SOFTWARE DEFECT PREDICTION: HEURISTICS FOR
WEIGHTED NAÏVE BAYES
Burak Turhan and Ayşe Bener
Department of Computer Engineering, Bogazici University, 34342 Bebek, Istanbul, Turkey
Keywords: Empirical software engineering, Software quality, Defect prediction, Software metrics, Naïve Bayes,
Feature weighting.
Abstract: Defect prediction is an important topic in software quality research. Statistical models for defect prediction
can be built on project repositories. Project repositories store software metrics and defect information. This
information is then matched with software modules. Naïve Bayes is a well known, simple statistical
technique that assumes the ‘independence’ and ‘equal importance’ of features, which are not true in many
problems. However, Naïve Bayes achieves high performances on a wide spectrum of prediction problems.

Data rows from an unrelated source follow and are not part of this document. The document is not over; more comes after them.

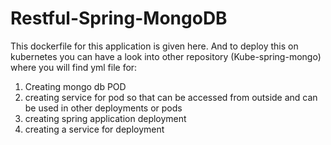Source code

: # Restful-Spring-MongoDB


This dockerfile for this application is given here. And to deploy this on kubernetes you can have a look into other repository (Kube-spring-mongo) where you will find yml file for:
1. Creating mongo db POD
2. creating service for pod so that can be accessed from outside and can be used in other deployments or pods
3. creating spring application deployment 
5. creating a service for deployment
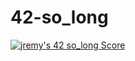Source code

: # 42-so_long
[![jremy's 42 so_long Score](https://badge42.vercel.app/api/v2/cl27cprhd001109mercwbbu5l/project/2442978)](https://github.com/JaeSeoKim/badge42)
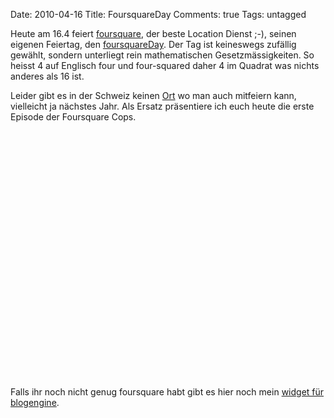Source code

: Date: 2010-04-16
Title: FoursquareDay
Comments: true
Tags: untagged

<p>Heute am 16.4 feiert <a href="https://foursquare.com/">foursquare</a>, der beste Location Dienst ;-), seinen eigenen
    Feiertag, den <a href="https://4sqday.com/">foursquareDay</a>. Der Tag ist keineswegs zuf&auml;llig gew&auml;hlt,
    sondern unterliegt rein mathematischen Gesetzm&auml;ssigkeiten. So heisst 4 auf Englisch four und four-squared daher
    4 im Quadrat was nichts anderes als 16 ist. </p>
<p>Leider gibt es in der Schweiz keinen <a href="https://4sqday.com/cities">Ort</a> wo man auch mitfeiern kann,
    vielleicht ja n&auml;chstes Jahr. Als Ersatz pr&auml;sentiere ich euch heute die erste Episode der Foursquare Cops.
</p>

<object width="666" height="395">
    <param name="movie" value="https://www.youtube.com/v/N4rfzYul9O8&hl=en_US&fs=1&rel=0&hd=1">
    </param>
    <param name="allowFullScreen" value="true">
    </param>
    <param name="allowscriptaccess" value="always">
    </param><embed src="https://www.youtube.com/v/N4rfzYul9O8&hl=en_US&fs=1&rel=0&hd=1"
        type="application/x-shockwave-flash" allowscriptaccess="always" allowfullscreen="true" width="666"
        height="395"></embed>
</object>

<p>Falls ihr noch nicht genug foursquare habt gibt es hier noch mein <a href="https://squarebewidget.codeplex.com">widget
        f&uuml;r blogengine</a>.</p>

This paper addresses the ‘equal importance’ of features assumption of Naïve Bayes. We propose that by
means of heuristics we can assign weights to features according to their importance and improve defect
prediction performance. We compare the weighted Naïve Bayes and the standard Naïve Bayes predictors’
performances on publicly available datasets. Our experimental results indicate that assigning weights to
software metrics increases the prediction performance significantly.
1 INTRODUCTION
Quality of software is often measured by the number
of defects in the final product. Minimizing the
number of defects—maximizing software quality—
requires a thorough testing of the software in
question. On the other hand, testing phase requires
approximately 50% of the whole project schedule
(Harold, 2000; Tahat et.al., 2001). This means
testing is the most expensive, time and resource
consuming phase of the software development
lifecycle. An effective test strategy should therefore
consider minimizing the number of defects while
using resources efficiently.
Defect prediction models are helpful tools for
software testing. Accurate estimates of defective
modules may yield decreases in testing times and
project managers may benefit from defect predictors
in terms of allocating the limited resources
effectively (Song et.al., 2006).
Defect predictors based on linear regression
(Munson and Khoshgoftaar, 1990), discriminant
analysis (Munson and Khoshgoftaar, 1992), decision
trees, neural networks (Padberg et.al., 1998;
Khoshgoftaar and Seliya, 2004) and Naïve Bayes
classification (Menzies et.al., 2007) have been
analysed in previous research. Among these, Naïve
Bayes is reported to achieve significantly better
performances than the other methods (Menzies et.al.,
2007). Naïve Bayes assumes the independence and
equal importance of provided features despite the
fact that these do not hold in many cases.
Nevertheless, Naïve Bayes has a good reputation for
its prediction accuracy (Domingos and Pazzani,
1997).
This paper attempts to tackle the equal
importance of features assumption of Naïve Bayes.
As shown in previous research, all software metrics
may not be good indicators of software defects
(Basili et.al., 1996). We extend this and assume that
all software metrics may not have equal effect on
defect prediction and they should be treated
accordingly. Our research goal is to develop a
methodology that permits the use of software
metrics in terms of their relevance to defect
prediction. For this purpose we present one existing
and two new heuristics for determining the degree of
importance of software metrics and we evaluate
these in Weighted Naïve Bayes classifier on
datasets, which are chosen among real software
applications and publicly provided by NASA MDP
(Nasa, 2007).
244
Turhan B. and Bener A. (2007).
SOFTWARE DEFECT PREDICTION: HEURISTICS FOR WEIGHTED NAÏVE BAYES.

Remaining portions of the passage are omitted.